Two signals are given to me :

$$x(t)=\cos(4\pi t)$$ $$y(t)=\sin(4\pi t)$$

I have founded their coefficients as follows:

$$a_k = a_1=a_{-1}=\frac{1}{2}$$

$$b_k = b_1=b^*_{-1}=\frac{1}{2j}$$

Now I am stuck at convolution. In the formula of the convolution:

$$\sum_{l=-\infty}^{\infty}a_lb_{k-l}$$

What are these $$l$$ and $$k$$ and from the coefficients I found what is their respective value?

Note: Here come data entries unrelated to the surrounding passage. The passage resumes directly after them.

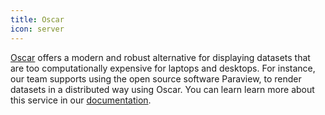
 ```yaml
---
title: Oscar
icon: server
---
```


[Oscar](/services/computing#high-performance-computing-(oscar)) offers a modern and robust alternative for displaying datasets that are too computationally expensive for laptops and desktops. For instance, our team supports using the open source software Paraview, to render datasets in a distributed way using Oscar.  You can learn learn more about this service in our [documentation](https://docs.ccv.brown.edu/oscar/visualization/paraview-remote-rendering).
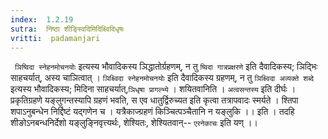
 ```yaml
---
index:  1.2.19
sutra:  निष्ठा शीङ्स्विदिमिदिक्ष्विदिधृषः
vritti:  padamanjari
---
```


` ञिष्विदा स्नेहनमोचनयोः` इत्यस्य भौवादिकस्य ञिद्धातोर्ग्रहणम्, न तु `ष्विदा गात्रप्रक्षरणे` इति दैवादिकस्य; ञिद्भिः साहचर्यात्, अस्य चाञित्वात् । `ञिक्ष्विदा स्नेहनमोचनयोः` इति दैवादिकस्य ग्रहणम्, न तु `ञिक्ष्विदा अव्यक्ते शब्दे` इत्यस्य भौवादिकस्य; मिदिना साहचर्यात्,`ञिधृषा प्रागल्भ्ये` । शयितवानिति । `अत्वसन्तस्य` इति दीर्घः । प्रकृतिग्रहणे यङ्लुगन्तस्यापि ग्रहणं भवति, स एव धातुर्द्विरुच्यत इति कृत्वा तत्रापवादः स्मर्यते ।
श्तिपा शपाऽनुबन्धेन निर्द्दिष्टं यद्गणेन च ।
यत्रैकाज्ग्रहणं किञ्चित्पञ्चैतानि न यङ्लुकि ।। इति ।
तदहि शीङोऽनबन्धनिर्देशो यङ्लुङ्निवृत्त्यर्थः, शेश्यितः, शेश्यितवान्-- `एरनेकाचः` इति यण् ।।
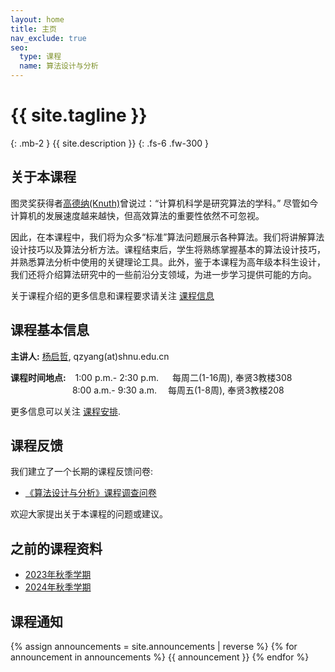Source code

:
 ```yaml
---
layout: home
title: 主页
nav_exclude: true
seo:
  type: 课程
  name: 算法设计与分析
---
```


# {{ site.tagline }}
{: .mb-2 }
{{ site.description }}
{: .fs-6 .fw-300 }

<!-- {% if site.announcements %}
{{ site.announcements.last }}
[Announcements](announcements.md){: .btn .btn-outline .fs-3 }
{% endif %} -->

## 关于本课程

图灵奖获得者[高德纳(Knuth)](https://en.wikipedia.org/wiki/Donald_Knuth)曾说过：“计算机科学是研究算法的学科。” 尽管如今计算机的发展速度越来越快，但高效算法的重要性依然不可忽视。

因此，在本课程中，我们将为众多“标准”算法问题展示各种算法。我们将讲解算法设计技巧以及算法分析方法。课程结束后，学生将熟练掌握基本的算法设计技巧，并熟悉算法分析中使用的关键理论工具。此外，鉴于本课程为高年级本科生设计，我们还将介绍算法研究中的一些前沿分支领域，为进一步学习提供可能的方向。

关于课程介绍的更多信息和课程要求请关注 [课程信息](syllabus.md)

## 课程基本信息

**主讲人:** [杨启哲](https://basics.sjtu.edu.cn/~yangqizhe/), qzyang(at)shnu.edu.cn

**课程时间地点:** &ensp;&nbsp;1:00 p.m.- 2:30 p.m. &emsp; 每周二(1-16周), 奉贤3教楼308
 <br/>&emsp;&emsp;&emsp;&emsp;&emsp;&emsp;&nbsp;&ensp;&nbsp;8:00 a.m.- 9:30 a.m. &emsp;每周五(1-8周), 奉贤3教楼208


 更多信息可以关注 [课程安排](schedule.md).




## 课程反馈

我们建立了一个长期的课程反馈问卷:

- [《算法设计与分析》课程调查问卷](https://www.wjx.cn/vm/QJdC0nc.aspx# )

欢迎大家提出关于本课程的问题或建议。


## 之前的课程资料

- [2023年秋季学期](https://www.algo2023w.spacepenguin.com.cn)
- [2024年秋季学期](https://www.algo2024w.spacepenguin.com.cn)
  


## 课程通知

{% assign announcements = site.announcements | reverse %}
{% for announcement in announcements %}
{{ announcement }}
{% endfor %}
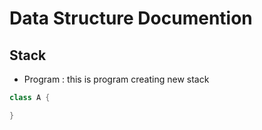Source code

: # Data Structure Documention

## Stack

* Program : this is program creating new stack
```java
class A {

}
```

• Welcome to DSP.SE! Is the Fourier series coefficients of the signal $z(t)=x(t)y(t)$ what you are looking for? – Tendero Nov 9 '18 at 14:17
• @Tendero yes that's what I am trying to find. – Muhammad Ahmad Nov 9 '18 at 14:24

Following your notation, if we define the coefficients of the Fourier series of $$z(t)=x(t)y(t)$$ as $$c_k$$:

$$c_k=\sum_{l=-\infty}^{\infty}a_lb_{k-l}$$

Notice that the $$k$$ in which you evaluate the left side of the equality has to be the same as the $$k$$ in the summation. Therefore, for example, if you want to find $$c_0$$, you should calculate:

$$c_0=\sum_{l=-\infty}^{\infty}a_lb_{-l}$$

Then you have to calculate that summation. Given that $$a_l$$ and $$b_{-l}$$ are non-zero only if $$l$$ equals $$1$$ or $$-1$$:

\begin{align} c_0 &=\sum_{l=-\infty}^{\infty}a_lb_{-l} \\ &=a_{-1}b_1 + a_1b_{-1} \\ &=\frac12 \frac{1}{2j} - \frac12 \frac{1}{2j}=0 \end{align}

I think this might have clarified the notation for you. You can go on and calculate the rest of the coefficients $$c_k$$ for all values of $$k$$.